I thought I could take it until I couldn’t; at some point last May, I posted something innocuous which once again led to days of abuse, and I realised I’d had enough. I stopped tweeting entirely for a while, then started coming back, very slowly.
While Twitter used to be my digital home, it now feels like a café near my house; I pop in every other day, speak to a few people, then run away again. It is a sad state of affairs; I truly loved the community I’d built—and heaven knows we all need time-consuming habits at the moment—but by the end I simply felt too exposed.
It is only a realisation I came to after leaving; like the proverbial frog in slowly boiling water, I’d found it normal sharing my life with 500 people, then 2,000, then 15,000, and so on. Coming back after a break was like being hit by an electric shock; had I really been using this platform like a personal diary, aware that my every thought was being read by tens of thousands of strangers? Once you become aware of your own vulnerability, it becomes hard to ignore it.
Of course, I am aware that there are two sides to this; I felt exposed because I shared too much to too many, but if I had shared less I wouldn’t have gained the following that I did, and without it Twitter wouldn’t have had such a positive impact on my work and personal life.
“I felt exposed because I shared too much to too many, but if I had shared less I wouldn’t have gained the following that I did”
As the New York Times quote-turned-meme reminds us, “If we want the rewards of being loved we have to submit to the mortifying ordeal of being known.” Replace “being loved” with “career progression”, “booming social life” and “the occasional date” and that is roughly the deal Twitter semi-fame offered me.
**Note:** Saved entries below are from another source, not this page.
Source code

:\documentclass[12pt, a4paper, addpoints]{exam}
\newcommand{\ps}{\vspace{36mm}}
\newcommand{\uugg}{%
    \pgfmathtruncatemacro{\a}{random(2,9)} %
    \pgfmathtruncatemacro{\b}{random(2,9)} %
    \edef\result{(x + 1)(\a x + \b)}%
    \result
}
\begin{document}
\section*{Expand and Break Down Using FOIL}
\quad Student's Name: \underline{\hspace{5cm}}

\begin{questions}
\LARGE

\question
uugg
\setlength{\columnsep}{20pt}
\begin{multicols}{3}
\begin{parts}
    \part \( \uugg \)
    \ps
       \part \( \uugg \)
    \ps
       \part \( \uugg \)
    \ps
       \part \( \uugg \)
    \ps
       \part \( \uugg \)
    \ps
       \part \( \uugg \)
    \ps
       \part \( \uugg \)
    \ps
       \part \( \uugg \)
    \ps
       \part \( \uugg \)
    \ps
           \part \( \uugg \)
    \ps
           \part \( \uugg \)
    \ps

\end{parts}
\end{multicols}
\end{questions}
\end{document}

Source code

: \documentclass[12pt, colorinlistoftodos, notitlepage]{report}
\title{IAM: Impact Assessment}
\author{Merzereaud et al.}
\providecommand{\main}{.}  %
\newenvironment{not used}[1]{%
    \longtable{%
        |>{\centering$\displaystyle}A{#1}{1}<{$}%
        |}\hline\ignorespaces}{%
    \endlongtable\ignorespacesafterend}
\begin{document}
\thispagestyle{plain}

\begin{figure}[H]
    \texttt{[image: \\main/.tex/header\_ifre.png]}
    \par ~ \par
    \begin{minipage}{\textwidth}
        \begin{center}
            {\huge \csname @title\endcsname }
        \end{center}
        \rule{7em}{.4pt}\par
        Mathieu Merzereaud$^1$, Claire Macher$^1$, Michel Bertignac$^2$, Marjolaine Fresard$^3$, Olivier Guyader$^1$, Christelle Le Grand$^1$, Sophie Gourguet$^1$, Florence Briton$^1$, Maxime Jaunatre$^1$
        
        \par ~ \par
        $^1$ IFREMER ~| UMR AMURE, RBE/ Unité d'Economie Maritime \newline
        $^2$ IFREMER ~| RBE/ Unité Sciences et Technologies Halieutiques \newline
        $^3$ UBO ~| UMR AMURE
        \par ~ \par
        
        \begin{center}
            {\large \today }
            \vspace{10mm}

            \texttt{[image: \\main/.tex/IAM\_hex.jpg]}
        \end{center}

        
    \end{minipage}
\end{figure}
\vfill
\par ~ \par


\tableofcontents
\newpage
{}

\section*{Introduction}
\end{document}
Was it worth it?
I’m not sure I could tell you. What I do know—and I am sure you know as well—is that the Internet has warped people’s sense of proportion and made them forget how to behave. It has also pushed everyone into the same spaces; the young, the old, the comedians, the experts and the Nazis are all stuck in the same boat.
This is not how humans are meant to function; we shouldn’t all be together all the time, and we should not be expected to be all things to all people. It goes against our very nature. Instead, I believe we could gain more from returning to smaller, more hermetic bubbles, like the ones we had in the earlier days of the Internet.
From MySpace to fan forums, we could be ourselves in little enclaves, hidden in the relative safety of semi-private spaces. We would lose some of our ability to make contact with people we would never meet in real life, but perhaps that is a worthwhile price to pay. It would also be healthier for us to be divorced from platforms where silly jokes and dog pictures appear alongside constant breaking news.
The world is in a bad place and we do not need to be reminded of it every second of every day; there is a reason why people only used to watch the news once or twice a day. In the meantime, though, we have few options. People like Meghan and Harry can afford to step away from social media entirely, but they are not everyone.
Instead, I suppose the best way forward is to find a healthier balance, give a bit of ourselves so we can receive a bit back. Moderation in all things, and all that.